Élevée sur 150 mètres et 32 étages, segmentée en trois volumes, la tour Trinity est constituée d’une structure béton. Enveloppée de murs-rideaux vitrés et d’une double peau côté sud, elle profite d’une visibilité et de dégagements profonds dus à sa position de premier rang de la skyline nord. Sa géométrie, sa transparence et ses inclinaisons sont le résultat là aussi d’intentions urbaines. Alors que sa hauteur et son emprise auraient pu s’étendre davantage, ce qui a présidé à sa découpe tient à la proximité de la tour Areva dont elle laisse libre les perspectives, au même titre que celles de la chapelle Notre-Dame-de-la-Pentecôte et du quartier de la Coupole.
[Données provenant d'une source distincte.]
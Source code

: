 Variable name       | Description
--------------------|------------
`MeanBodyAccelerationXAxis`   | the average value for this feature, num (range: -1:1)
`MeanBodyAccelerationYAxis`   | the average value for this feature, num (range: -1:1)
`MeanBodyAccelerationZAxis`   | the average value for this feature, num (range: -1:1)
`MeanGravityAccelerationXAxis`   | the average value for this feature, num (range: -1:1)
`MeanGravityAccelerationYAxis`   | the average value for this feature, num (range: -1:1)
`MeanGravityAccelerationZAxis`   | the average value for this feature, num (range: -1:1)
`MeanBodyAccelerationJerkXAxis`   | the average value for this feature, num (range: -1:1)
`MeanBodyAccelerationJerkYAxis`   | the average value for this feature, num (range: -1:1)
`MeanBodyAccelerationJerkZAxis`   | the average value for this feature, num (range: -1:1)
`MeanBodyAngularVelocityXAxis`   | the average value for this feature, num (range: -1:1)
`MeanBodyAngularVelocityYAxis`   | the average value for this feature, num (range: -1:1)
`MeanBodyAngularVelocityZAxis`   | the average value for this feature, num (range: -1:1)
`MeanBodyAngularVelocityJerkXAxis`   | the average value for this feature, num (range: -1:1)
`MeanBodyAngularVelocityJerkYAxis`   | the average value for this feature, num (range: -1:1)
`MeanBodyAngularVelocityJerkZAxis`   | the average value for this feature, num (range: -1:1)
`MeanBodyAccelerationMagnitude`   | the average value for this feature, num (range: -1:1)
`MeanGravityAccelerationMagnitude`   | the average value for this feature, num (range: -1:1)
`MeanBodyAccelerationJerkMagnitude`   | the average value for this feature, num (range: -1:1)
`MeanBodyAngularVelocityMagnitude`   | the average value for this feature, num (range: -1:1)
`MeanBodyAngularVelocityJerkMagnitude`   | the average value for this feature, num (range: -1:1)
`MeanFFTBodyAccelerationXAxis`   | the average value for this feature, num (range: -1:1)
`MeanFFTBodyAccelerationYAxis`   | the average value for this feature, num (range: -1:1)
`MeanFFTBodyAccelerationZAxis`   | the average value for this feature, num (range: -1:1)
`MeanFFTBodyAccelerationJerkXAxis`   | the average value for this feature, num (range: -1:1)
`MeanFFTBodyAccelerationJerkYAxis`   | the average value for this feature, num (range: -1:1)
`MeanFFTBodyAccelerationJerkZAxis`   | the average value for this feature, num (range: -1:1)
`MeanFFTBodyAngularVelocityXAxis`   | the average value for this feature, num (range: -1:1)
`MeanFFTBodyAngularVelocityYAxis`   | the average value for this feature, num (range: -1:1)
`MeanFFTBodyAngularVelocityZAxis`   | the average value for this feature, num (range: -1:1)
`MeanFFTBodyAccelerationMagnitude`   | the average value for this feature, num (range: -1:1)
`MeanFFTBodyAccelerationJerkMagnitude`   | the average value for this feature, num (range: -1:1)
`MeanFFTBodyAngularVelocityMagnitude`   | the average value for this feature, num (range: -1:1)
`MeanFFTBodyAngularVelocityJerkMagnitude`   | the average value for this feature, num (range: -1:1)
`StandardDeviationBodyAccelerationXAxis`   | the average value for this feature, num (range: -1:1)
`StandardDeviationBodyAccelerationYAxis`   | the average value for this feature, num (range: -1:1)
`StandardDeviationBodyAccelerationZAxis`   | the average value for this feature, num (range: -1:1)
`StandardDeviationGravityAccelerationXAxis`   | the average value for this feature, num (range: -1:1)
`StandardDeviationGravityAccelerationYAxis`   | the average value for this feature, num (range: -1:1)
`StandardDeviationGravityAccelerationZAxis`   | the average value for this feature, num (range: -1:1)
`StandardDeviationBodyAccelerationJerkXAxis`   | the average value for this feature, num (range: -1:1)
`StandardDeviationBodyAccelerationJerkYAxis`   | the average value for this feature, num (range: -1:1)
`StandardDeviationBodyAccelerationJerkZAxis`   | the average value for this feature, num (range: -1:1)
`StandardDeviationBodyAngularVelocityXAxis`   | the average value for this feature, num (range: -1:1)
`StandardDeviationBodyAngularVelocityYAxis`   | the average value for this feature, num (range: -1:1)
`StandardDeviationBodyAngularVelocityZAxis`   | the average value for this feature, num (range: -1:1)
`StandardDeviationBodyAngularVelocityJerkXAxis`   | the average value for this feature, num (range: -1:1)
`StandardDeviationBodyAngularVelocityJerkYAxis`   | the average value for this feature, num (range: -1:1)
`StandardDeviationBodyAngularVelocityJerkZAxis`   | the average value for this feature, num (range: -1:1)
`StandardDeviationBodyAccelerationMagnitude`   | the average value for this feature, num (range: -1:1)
La condition urbaine s’impose dans ce projet comme un parti pris, une valeur active. Si la ville est invitée au plus près de l’architecture, réciproquement, l’architecture échange avec elle et s’y confronte. Ainsi, les architectes ont déporté l’habituel noyau central en façade afin qu’il devienne un vecteur de vie. Une batterie de deux ascenseurs panoramiques indépendants est ainsi donnée à la vue des passants et participe activement à l’image de la tour, donnant sur la Grande Arche. De même, des terrasses extérieures plantées protégées d’un garde-corps de verre de 180 cm de hauteur sont aménagées tous les quatre niveaux. Des boîtes suspendues lisibles en façades participent également de cette volonté d’animation. Augmentées d’un balcon, elles contiennent des salles de réunion, autant de petites unités de travail directement connectées aux parties communes des plateaux, pouvant également abriter une bibliothèque ou une cuisine. Imaginée comme une tour en blanc, la tour Trinity puise ses qualités d’usage et d’espace dans l’architecture. Chaque plateau bénéficie en effet de 2,80 mètres de hauteur libre sous plafond, chaque palier d’ascenseur profite de vues panoramiques sur la ville derrière de grands panneaux vitrés, facilitant l’orientation des usagers. Toutes les parties communes, dont la mission a été confiée à l’agence Cro&Co, ont été abordées dans une continuité de traitement, qu’il s’agisse des circulations horizontales communes (CHC), relevant de la sécurité incendie, ou des espaces non réglementaires. Tous les plateaux de travail bénéficient d’un espace extérieur et profitent de ventilation naturelle. Un hall intermédiaire a été installé au 15e étage, tandis que le hall principal, très monumental, a fait l’objet d’un soin particulier. Des grandes coques en aluminium fabriquées avec un charpentier naval proposent des assises collectives et informelles. En ce qui concerne le programme dédié aux usages collectifs, une salle de sport, des salles de réunion en rooftop, un auditorium au 25e étage et un socle contenant un restaurant d’entreprise disposé sous les liaisons urbaines et deux restaurants publics, sont à la disposition des futurs usagers.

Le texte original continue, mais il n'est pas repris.